It takes courage to write about motherhood in a culture that sets women with children on the sidelines, and it takes even more courage to give voice to the powerful emotions and fears that swirl deep beneath the surface of our daily lives, informing and sharing our relationships with our children and the world at large.
-Katrina Kenison and Kathleen Hirsch

This week I am in the thick of preparing to teach.
I am also sitting with my heart-broken son on the phone as he navigates a cross-country trip with his friends and sorts out being single, suddenly.
We look up at the same moon.
I am also walking to the river again and again with my daughter, figuring out what her next steps are, if not only in to the blazingly cold clear waters of the Green river, but what of her senior year in high school?

And then, there is me.
Here, a blossoming is going on. There is energy building with the work I am doing.
Here is an interview that I did for Wild Motherhood. Morgan’s questions prompted me to write this prayer:

Live your full life.
“Your body does not lie.” -Terry Tempest Williams
Your story matters.
Taking one small step for yourself today makes a difference in everything you do.
Your story matters.
Love your kids, ask for help, listen closely to the world around you, talk to each other, and be outside, every single day. Bring the littles with you.
Your story matters.
There is room for you here, even within motherhood. Take up your own space and urge your sisters to do the same.
Your story matters.
Amen

This is what I believe.

Today, I offer you a fresh post in the Out of the Mouths of Babes blog series by Sara Nolan. She lives what this series is all about, expressing a woman’s life within motherhood. I am so happy Sara offered this post. Please leave your comments for Sara here. I will be at the International Women’s Writing Guild this week, posting from Litchfield, CT. You can expect more Out posts and a running update from my workshop, Mapping Motherhood.

xo,

S

Experiment in the Mini-Essay #16- Infant Poetry has God on the Line

7-21-15

by Sara Nolan

I read aloud to Ronen while we nurse. Gulping is his foreground music; words are his background music. Not Hungry Caterpillar, Not Goodnight Moon– he’ll be well-fed on those classics everyone includes in an early literary diet. Instead, I’m moving through the anthology that Rick, our beloved officiant, left here for our wedding preparation: the “Winged Energy of Delight.” That’s what I want my son to know. Vallejo, Dickson, Machado, Issa, Kabir– the poet’s ardor and specificity. It ain’t Mother Goose’s regular posse.
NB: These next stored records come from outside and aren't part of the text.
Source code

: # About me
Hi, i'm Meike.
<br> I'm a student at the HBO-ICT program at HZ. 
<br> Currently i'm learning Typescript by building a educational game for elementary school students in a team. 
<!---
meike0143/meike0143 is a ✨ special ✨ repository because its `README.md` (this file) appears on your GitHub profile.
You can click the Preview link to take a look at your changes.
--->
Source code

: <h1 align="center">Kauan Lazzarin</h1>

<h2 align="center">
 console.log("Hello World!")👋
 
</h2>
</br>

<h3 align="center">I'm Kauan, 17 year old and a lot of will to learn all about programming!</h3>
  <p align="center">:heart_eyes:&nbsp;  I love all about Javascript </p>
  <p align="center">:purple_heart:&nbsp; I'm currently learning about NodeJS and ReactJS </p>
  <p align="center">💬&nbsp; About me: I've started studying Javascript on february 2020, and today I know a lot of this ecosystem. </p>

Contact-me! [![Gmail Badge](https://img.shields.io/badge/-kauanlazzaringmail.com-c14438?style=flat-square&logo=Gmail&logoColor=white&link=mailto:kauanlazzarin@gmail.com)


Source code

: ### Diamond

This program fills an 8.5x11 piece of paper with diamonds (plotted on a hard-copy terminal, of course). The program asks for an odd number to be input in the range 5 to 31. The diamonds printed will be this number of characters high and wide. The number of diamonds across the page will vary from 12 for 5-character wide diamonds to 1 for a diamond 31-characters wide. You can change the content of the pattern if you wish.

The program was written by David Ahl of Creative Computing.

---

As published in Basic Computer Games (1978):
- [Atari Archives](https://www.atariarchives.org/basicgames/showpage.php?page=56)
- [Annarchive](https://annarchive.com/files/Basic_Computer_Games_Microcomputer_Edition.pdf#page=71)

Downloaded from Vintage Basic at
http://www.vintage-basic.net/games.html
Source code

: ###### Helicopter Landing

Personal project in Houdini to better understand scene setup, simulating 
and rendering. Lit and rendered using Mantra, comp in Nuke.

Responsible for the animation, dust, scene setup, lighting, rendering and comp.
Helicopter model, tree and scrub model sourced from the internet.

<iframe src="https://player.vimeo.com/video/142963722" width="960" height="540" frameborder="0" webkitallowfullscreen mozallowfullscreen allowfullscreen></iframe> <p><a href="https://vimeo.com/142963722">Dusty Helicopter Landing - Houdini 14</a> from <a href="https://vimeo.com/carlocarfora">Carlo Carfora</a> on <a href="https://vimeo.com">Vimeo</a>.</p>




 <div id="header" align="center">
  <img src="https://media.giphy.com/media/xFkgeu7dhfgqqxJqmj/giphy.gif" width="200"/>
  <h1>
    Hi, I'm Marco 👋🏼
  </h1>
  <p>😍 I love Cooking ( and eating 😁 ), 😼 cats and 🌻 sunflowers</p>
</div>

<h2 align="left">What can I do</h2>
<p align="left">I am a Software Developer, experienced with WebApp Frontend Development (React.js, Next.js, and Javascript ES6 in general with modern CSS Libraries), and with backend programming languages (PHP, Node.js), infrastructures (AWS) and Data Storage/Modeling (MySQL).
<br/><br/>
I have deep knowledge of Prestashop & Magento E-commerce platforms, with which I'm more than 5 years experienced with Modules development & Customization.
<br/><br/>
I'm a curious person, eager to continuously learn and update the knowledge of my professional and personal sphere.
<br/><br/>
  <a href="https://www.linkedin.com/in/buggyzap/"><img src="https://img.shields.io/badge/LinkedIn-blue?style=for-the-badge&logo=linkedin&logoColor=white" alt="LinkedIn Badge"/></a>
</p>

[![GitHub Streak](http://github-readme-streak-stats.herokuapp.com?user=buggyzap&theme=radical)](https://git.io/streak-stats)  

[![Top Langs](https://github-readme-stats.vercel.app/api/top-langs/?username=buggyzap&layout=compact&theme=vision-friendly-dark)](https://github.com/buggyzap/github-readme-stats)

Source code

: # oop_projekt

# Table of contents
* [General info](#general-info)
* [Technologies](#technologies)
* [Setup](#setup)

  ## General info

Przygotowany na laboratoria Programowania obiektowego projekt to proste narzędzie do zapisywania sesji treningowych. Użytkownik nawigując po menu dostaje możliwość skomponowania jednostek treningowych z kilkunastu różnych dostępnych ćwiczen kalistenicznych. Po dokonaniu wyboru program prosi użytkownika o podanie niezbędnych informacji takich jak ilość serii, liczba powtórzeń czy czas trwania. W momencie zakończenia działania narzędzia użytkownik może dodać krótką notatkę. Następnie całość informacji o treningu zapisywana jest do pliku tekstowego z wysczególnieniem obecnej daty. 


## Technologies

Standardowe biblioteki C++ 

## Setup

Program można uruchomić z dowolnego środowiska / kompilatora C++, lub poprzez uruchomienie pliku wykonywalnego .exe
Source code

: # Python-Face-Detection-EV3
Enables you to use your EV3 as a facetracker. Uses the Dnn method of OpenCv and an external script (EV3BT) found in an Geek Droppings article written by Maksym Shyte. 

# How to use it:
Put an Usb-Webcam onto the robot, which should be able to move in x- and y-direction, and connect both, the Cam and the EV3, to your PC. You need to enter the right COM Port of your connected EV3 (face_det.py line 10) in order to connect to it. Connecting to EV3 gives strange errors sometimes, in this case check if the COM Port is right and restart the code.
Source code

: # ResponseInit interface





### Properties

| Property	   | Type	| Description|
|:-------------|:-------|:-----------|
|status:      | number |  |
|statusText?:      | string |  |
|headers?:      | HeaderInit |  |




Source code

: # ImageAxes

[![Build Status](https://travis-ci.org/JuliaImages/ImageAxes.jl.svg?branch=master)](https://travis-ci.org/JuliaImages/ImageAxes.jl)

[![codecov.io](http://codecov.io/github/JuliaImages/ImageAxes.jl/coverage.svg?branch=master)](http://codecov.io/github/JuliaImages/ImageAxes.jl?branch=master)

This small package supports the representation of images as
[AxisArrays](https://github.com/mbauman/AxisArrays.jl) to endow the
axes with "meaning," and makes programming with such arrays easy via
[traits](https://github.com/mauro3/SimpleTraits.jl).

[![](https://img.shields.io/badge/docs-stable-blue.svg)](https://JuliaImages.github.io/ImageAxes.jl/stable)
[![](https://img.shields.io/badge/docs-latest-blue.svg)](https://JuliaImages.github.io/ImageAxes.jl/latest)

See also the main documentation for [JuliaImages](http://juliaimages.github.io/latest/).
This morning I read the verses of poet Caesar Vallejo, not so kid-tastic; his existential dreariness is leavened by the abstract, bizarre, and surreal. He’s in depressing Paris, trying to be an artist, being an artist, dying there an artist. Couldn’t be farther from my infant’s reality, but the fuzzy borders between self and world that poet and infant must traverse and explore, and sometimes be confounded by, are similar. The regular old world still reads to them both as nonsense. Vallejo’s lines also have currents of odd joy that would not be everyone’s joy, manifesting in pulses throughout his poems the way Milk lets down in pulses.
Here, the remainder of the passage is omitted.